J'aime les gens qui doutent

Il y a quelques jours, quelqu'un qui je pense me connaît bien, aka mon père, m'a dit : "Toi, tu as un sacré carafon". Comprenez : toi, tu as un fort caractère. Au-delà du fait que je trouve l'expression "fort caractère" un peu stupide et surtout très réductrice, cela m'a inspiré une petite réflexion.

La newsletter des poux
2 min ⋅ 02/11/2023

Pour moi, avoir un fort caractère, c’était parler fort, balancer dix punchlines à la minute, avoir toujours le mot pour rire et avoir un avis sur tout. Il y a quelques semaines, je suis entrée en école de journalisme. Alors que je pensais avoir fait la paix avec moi-même grâce au théâtre, aux patates douces et à Dalida, le petit complexe d’infériorité qui sommeillait en moi s’est réveillé sans crier gare.

J’ai toujours eu cette réputation de personne discrète, introvertie voire timide. Un ami d’amis m’avait dit au cours d’un pique-nique estivale : “tu es tellement silencieuse que tu as le pouvoir de disparaître.” J’ai mis du temps à 'réaliser à quel point cette phrase m’avait blessée. J’avais bafouillé bêtement, regrettant encore une fois de ne pas pouvoir lui répondre du tac au tac.

Pendant très longtemps, j’ai tout fait pour prendre le moins de place possible. Encore aujourd’hui, je parle assez doucement, j’appréhende toujours de dire une bêtise ou de vexer involontairement quelqu’un et je suis loin d’avoir un avis sur tout. J’ai parfois joué de cette image de petite fille sage mais j’ai surtout beaucoup complexé. J’avais envie d’être comme tous ces gens que l’on écoute quand ils parlent, comme cette amie pétillante qui a assez d’assurance pour hausser le ton quand on l’interrompt ou comme ce pote qui a assez d’aplomb pour parler pendant plusieurs minutes du dernier film qu’il a vu. Mais est-ce vraiment cela avoir un sacré carafon ?

L’une des personnes que je préfère sur Terre, avec qui j’ai eu l’habitude de refaire le monde sous les toits de Paris en mangeant des Kinder Bueno, regrettait d’être faible, soit d’avoir des moments de doute. Je répéterai autant que besoin à cette personne que pour moi, être fort, c’est au contraire savoir fermer sa bouche et écouter les autres quand il faut. Etre puissant, c’est identifier les moments où l’on a besoin de prendre du recul.
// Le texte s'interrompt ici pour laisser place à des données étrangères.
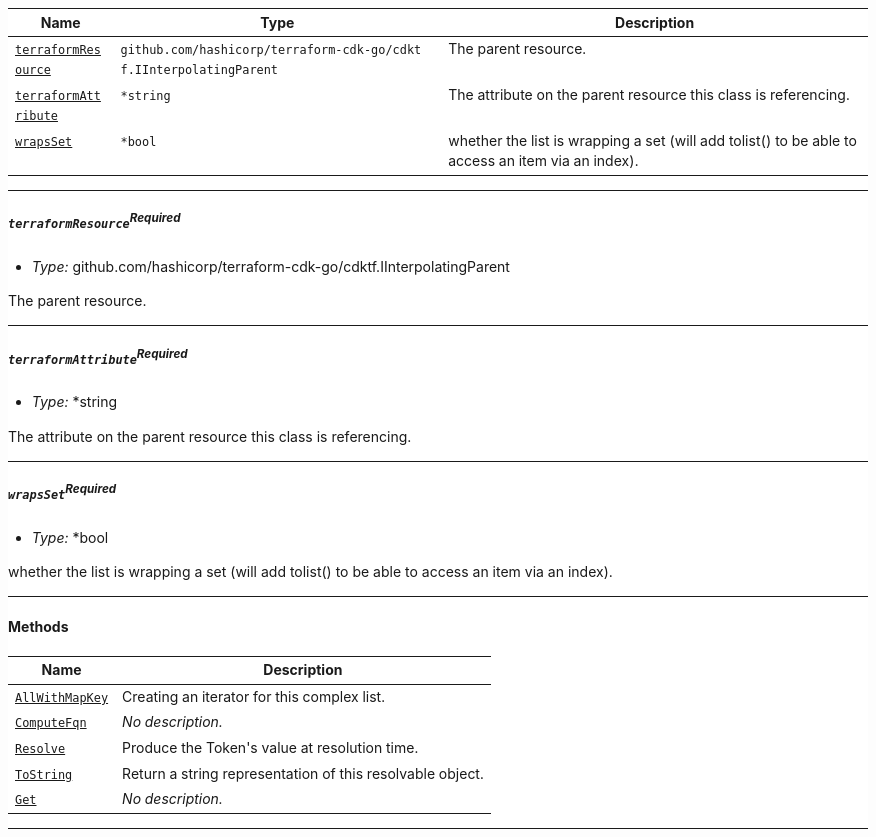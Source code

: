 | **Name** | **Type** | **Description** |
| --- | --- | --- |
| <code><a href="#@cdktf/provider-cloudflare.dataCloudflareZeroTrustDeviceCustomProfile.DataCloudflareZeroTrustDeviceCustomProfileFallbackDomainsList.Initializer.parameter.terraformResource">terraformResource</a></code> | <code>github.com/hashicorp/terraform-cdk-go/cdktf.IInterpolatingParent</code> | The parent resource. |
| <code><a href="#@cdktf/provider-cloudflare.dataCloudflareZeroTrustDeviceCustomProfile.DataCloudflareZeroTrustDeviceCustomProfileFallbackDomainsList.Initializer.parameter.terraformAttribute">terraformAttribute</a></code> | <code>*string</code> | The attribute on the parent resource this class is referencing. |
| <code><a href="#@cdktf/provider-cloudflare.dataCloudflareZeroTrustDeviceCustomProfile.DataCloudflareZeroTrustDeviceCustomProfileFallbackDomainsList.Initializer.parameter.wrapsSet">wrapsSet</a></code> | <code>*bool</code> | whether the list is wrapping a set (will add tolist() to be able to access an item via an index). |

---

##### `terraformResource`<sup>Required</sup> <a name="terraformResource" id="@cdktf/provider-cloudflare.dataCloudflareZeroTrustDeviceCustomProfile.DataCloudflareZeroTrustDeviceCustomProfileFallbackDomainsList.Initializer.parameter.terraformResource"></a>

- *Type:* github.com/hashicorp/terraform-cdk-go/cdktf.IInterpolatingParent

The parent resource.

---

##### `terraformAttribute`<sup>Required</sup> <a name="terraformAttribute" id="@cdktf/provider-cloudflare.dataCloudflareZeroTrustDeviceCustomProfile.DataCloudflareZeroTrustDeviceCustomProfileFallbackDomainsList.Initializer.parameter.terraformAttribute"></a>

- *Type:* *string

The attribute on the parent resource this class is referencing.

---

##### `wrapsSet`<sup>Required</sup> <a name="wrapsSet" id="@cdktf/provider-cloudflare.dataCloudflareZeroTrustDeviceCustomProfile.DataCloudflareZeroTrustDeviceCustomProfileFallbackDomainsList.Initializer.parameter.wrapsSet"></a>

- *Type:* *bool

whether the list is wrapping a set (will add tolist() to be able to access an item via an index).

---

#### Methods <a name="Methods" id="Methods"></a>

| **Name** | **Description** |
| --- | --- |
| <code><a href="#@cdktf/provider-cloudflare.dataCloudflareZeroTrustDeviceCustomProfile.DataCloudflareZeroTrustDeviceCustomProfileFallbackDomainsList.allWithMapKey">AllWithMapKey</a></code> | Creating an iterator for this complex list. |
| <code><a href="#@cdktf/provider-cloudflare.dataCloudflareZeroTrustDeviceCustomProfile.DataCloudflareZeroTrustDeviceCustomProfileFallbackDomainsList.computeFqn">ComputeFqn</a></code> | *No description.* |
| <code><a href="#@cdktf/provider-cloudflare.dataCloudflareZeroTrustDeviceCustomProfile.DataCloudflareZeroTrustDeviceCustomProfileFallbackDomainsList.resolve">Resolve</a></code> | Produce the Token's value at resolution time. |
| <code><a href="#@cdktf/provider-cloudflare.dataCloudflareZeroTrustDeviceCustomProfile.DataCloudflareZeroTrustDeviceCustomProfileFallbackDomainsList.toString">ToString</a></code> | Return a string representation of this resolvable object. |
| <code><a href="#@cdktf/provider-cloudflare.dataCloudflareZeroTrustDeviceCustomProfile.DataCloudflareZeroTrustDeviceCustomProfileFallbackDomainsList.get">Get</a></code> | *No description.* |

---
Alors je lève mon verre à celles et ceux qui disent “je ne sais pas”, à celles et ceux qui écoutent, à celles et ceux qui parlent doucement. A celles et ceux qui se taisent parfois. A celles et ceux qui assument leurs doutes et leurs peurs. A celles et ceux qui font preuve de nuance, ce qui est tellement rare en ce moment.
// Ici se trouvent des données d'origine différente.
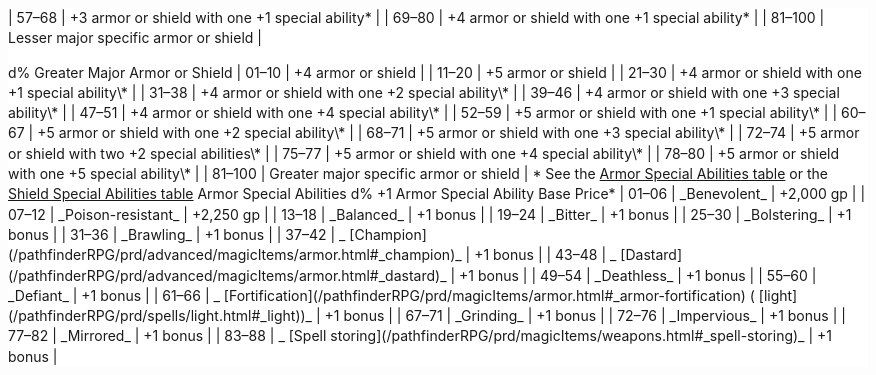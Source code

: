 | 57–68 | +3 armor or shield with one +1 special ability\* |
| 69–80 | +4 armor or shield with one +1 special ability\* |
| 81–100 | Lesser major specific armor or shield |
<thead><tr>
<th>d%</th>
<th>Greater Major Armor or Shield</th>
</tr></thead>| 01–10 | +4 armor or shield |
| 11–20 | +5 armor or shield |
| 21–30 | +4 armor or shield with one +1 special ability\* |
| 31–38 | +4 armor or shield with one +2 special ability\* |
| 39–46 | +4 armor or shield with one +3 special ability\* |
| 47–51 | +4 armor or shield with one +4 special ability\* |
| 52–59 | +5 armor or shield with one +1 special ability\* |
| 60–67 | +5 armor or shield with one +2 special ability\* |
| 68–71 | +5 armor or shield with one +3 special ability\* |
| 72–74 | +5 armor or shield with two +2 special abilities\* |
| 75–77 | +5 armor or shield with one +4 special ability\* |
| 78–80 | +5 armor or shield with one +5 special ability\* |
| 81–100 | Greater major specific armor or shield |
<tfoot><tr><td colspan="2" style="white-space: normal;">* See the <a href="#_armor-special-abilities-table">Armor Special Abilities table</a> or the <a href="#_shield-special-abilities-table">Shield Special Abilities table</a>
</td></tr></tfoot>

<caption>Armor Special Abilities</caption><thead><tr>
<th>d%</th>
<th>+1 Armor Special Ability</th>
<th>Base Price*</th>
</tr></thead>| 01–06 | _Benevolent_ | +2,000 gp |
| 07–12 | _Poison-resistant_ | +2,250 gp |
| 13–18 | _Balanced_ | +1 bonus |
| 19–24 | _Bitter_ | +1 bonus |
| 25–30 | _Bolstering_ | +1 bonus |
| 31–36 | _Brawling_ | +1 bonus |
| 37–42 | _ [Champion](/pathfinderRPG/prd/advanced/magicItems/armor.html#_champion)_ | +1 bonus |
| 43–48 | _ [Dastard](/pathfinderRPG/prd/advanced/magicItems/armor.html#_dastard)_ | +1 bonus |
| 49–54 | _Deathless_ | +1 bonus |
| 55–60 | _Defiant_ | +1 bonus |
| 61–66 | _ [Fortification](/pathfinderRPG/prd/magicItems/armor.html#_armor-fortification) ( [light](/pathfinderRPG/prd/spells/light.html#_light))_ | +1 bonus |
| 67–71 | _Grinding_ | +1 bonus |
| 72–76 | _Impervious_ | +1 bonus |
| 77–82 | _Mirrored_ | +1 bonus |
| 83–88 | _ [Spell storing](/pathfinderRPG/prd/magicItems/weapons.html#_spell-storing)_ | +1 bonus |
Je ne suis pas naïve. Si je prône la douceur, l’écoute ou encore l’empathie, c’est sûrement parce que j’ai déjà été un peu entendue, même si je ne m’en rends peut-être pas compte. Evidemment qu’on doit, surtout nous les meufs (pour parler de ce que je connais), parler fort. Lorsque j’étais en prépa littéraire, il n’était pas rare que les dix garçons de la classe (pour 35 filles) monopolisent la parole. Moi aussi j’essaie de la ramener de plus en plus. Je me fais même un malin plaisir d’ouvrir ma bouche quand je sens qu’une conversation déborde un peu trop de suffisance masculine.

Alors vive les gens qui doutent, et vive les meufs qui parlent !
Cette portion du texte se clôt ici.